Sundance 2026 Review: UNION COUNTY, Will Poulter Leads Devastating Examination of Opioid Addiction

By one estimate, more than 550,000 people have lost their lives to the opioid epidemic over the first quarter of the 21st century.
 
That number doubles or even triples when it includes those who’ve fallen prey to opioid addiction and managed to survive. Add family, friends, and kin, and the number grows exponentially. 
 
In the end, the human toll might be incalculable, but the Sackler family, the founders of Purdue Pharma and OxyContin, have paid settlements totaling at least $7B. Unsurprisingly, the Sacklers remain one of the wealthiest families in the United States, their reputations partially laundered via funds deposited into addiction programs, often, if not primarily, in rural states, counties, and localities like the devastated community depicted in writer-director Adam Meeks’ sensitive, affecting feature-length debut, Union County
 
Expanded from the Ohio-born, NYU-trained Meeks’s 2020 short, Union County centers on Cody Parsons (producer-actor Will Poulter, delivering a career-redefining performance), a homeless, jobless twenty-something opioid addict.
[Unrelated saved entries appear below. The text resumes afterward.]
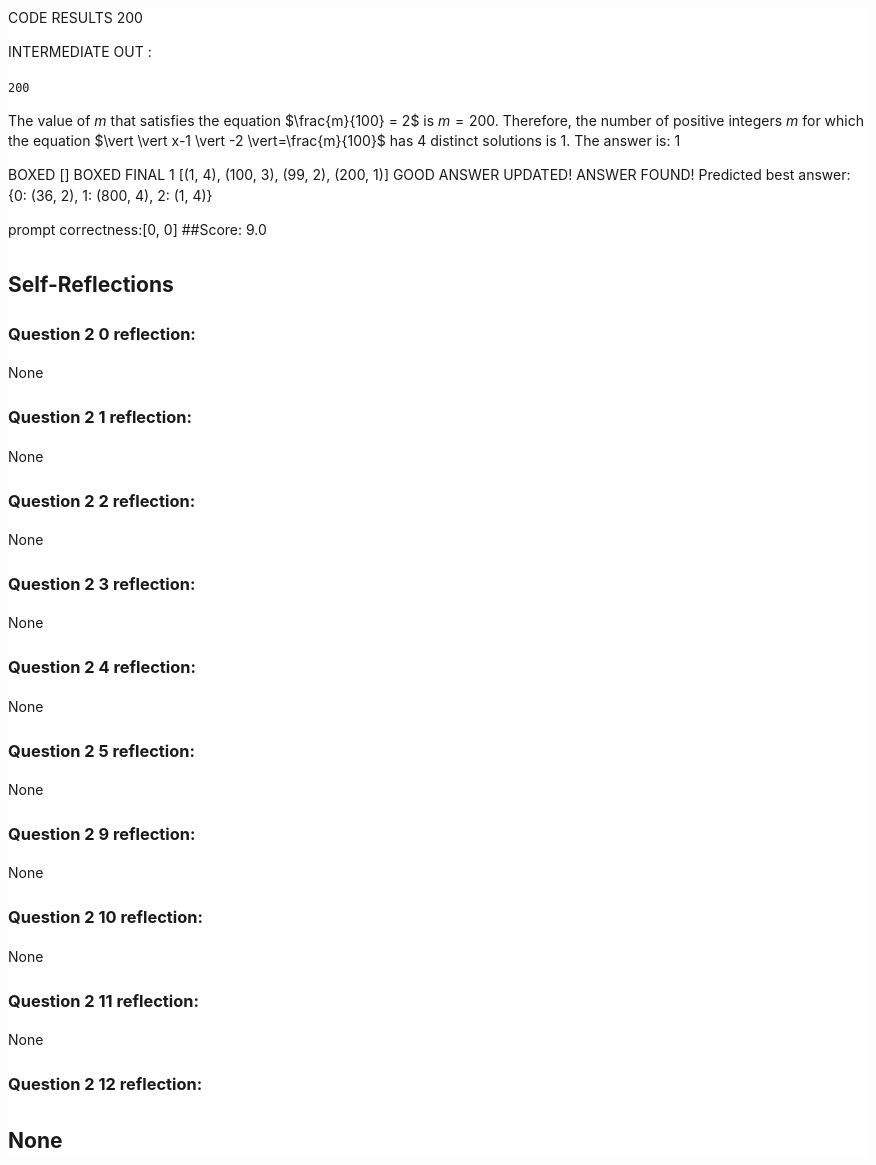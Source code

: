 CODE RESULTS 200

INTERMEDIATE OUT :
```output
200
```
The value of $m$ that satisfies the equation $\frac{m}{100} = 2$ is $m = 200$. Therefore, the number of positive integers $m$ for which the equation $\vert \vert x-1 \vert -2 \vert=\frac{m}{100}$ has $4$ distinct solutions is $1$. The answer is: $1$

BOXED []
BOXED FINAL 1
[(1, 4), (100, 3), (99, 2), (200, 1)]
GOOD ANSWER UPDATED!
ANSWER FOUND!
Predicted best answer: {0: (36, 2), 1: (800, 4), 2: (1, 4)}

prompt correctness:[0, 0]
##Score: 9.0

## Self-Reflections

### Question 2 0 reflection:
None
### Question 2 1 reflection:
None
### Question 2 2 reflection:
None
### Question 2 3 reflection:
None
### Question 2 4 reflection:
None
### Question 2 5 reflection:
None
### Question 2 9 reflection:
None
### Question 2 10 reflection:
None
### Question 2 11 reflection:
None
### Question 2 12 reflection:
None
---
Brought in front of the county’s Adult Recovery Court, the introverted, anguished Cody shares minimal details about himself with the court's sympathetic judge (Kevin P. Craig) and the social worker, Annette (Annette Deao), who oversees the non-custodial program for recovering addicts. 
 
While Cody agrees to the parameters of the program (e.g., regular drug testing, journal writing, group meetings), he’s far from the road to recovery. Instead, he’s still lost somewhere on an adjacent byway or highway, the “right” road in sight, but, at least for the moment, inaccessible. It doesn’t help that Cody’s foster brother, Jack (Noah Centineo, unrecognizable in long, unruly hair and an unkempt beard), joined the same program weeks earlier.
 
Bonded by similar life experiences and, more importantly, their substance addiction, Cody and Jack should be anywhere except in proximity to each other. The more time they spend together, the more likely they are to slip into the habits and proclivities that led to addiction. A live-wire in contrast to Cody’s reserved, monosyllabic personality, Jack has “bad influence” spelled out in big, bold letters the moment he re-enters Cody’s life. 
 
It’s not as simple as it appears, however, as a late-film conversation between Cody and his sister, Katrina (Emily Meade), reveals Cody's partial responsibility for Jack's descent into addiction. Long tolerant of Cody’s misbehavior, Katrina calls the police after a post-bender Cody enters her home without permission and crashes on her couch. Katrina holds a tremendous amount of anger toward Cody, and not just because of the chances he’s repeatedly wasted on his long, deep dive into uncontrollable addiction. 
 
Adhering to a straightforward dramatic formula, albeit one concerned more with internal conflicts than external ones, Union County follows Cody through several days, weeks, and months as he struggles with his addiction, attempts to hold a job at a local lumber mill, and tentatively pursues Anna (Elise Kibler), a young woman on the other side of addiction. 
 
Meeks imbues Anna with a welcome nuanced complexity. Anna naturally gravitates toward Cody even as she tries to pull away, fearful of being pulled into the life of addiction she’s left behind and risking custody of her daughter. Similarly, Cody’s halting attempts at rehabilitation, no matter how successful, might not be enough to repair his relationship with his sister. Meeks recognizes that some relationships, whether created by biology or kinship, might be irrevocably broken. 
 
Shot on location in rural Ohio, Union County mixes professional actors (Poulter, Centineo, others) with non-professional actors, the latter including recovering addicts sharing their stories, sometimes in court, sometimes in the group sessions where a still reticent (fictional) Cody listens attentively, quietly comparing and contrasting his own experiences with theirs. They’re Union County’s most powerful, most powerfully moving scenes, born not out of a filmmaker’s imagination, but the lived experiences of the people sharing their stories with the in-film audience surrogate, Cody, and, by extension, the audience on the other side of the screen. 
 
Union County premiered at the 2026 Sundance Film Festival.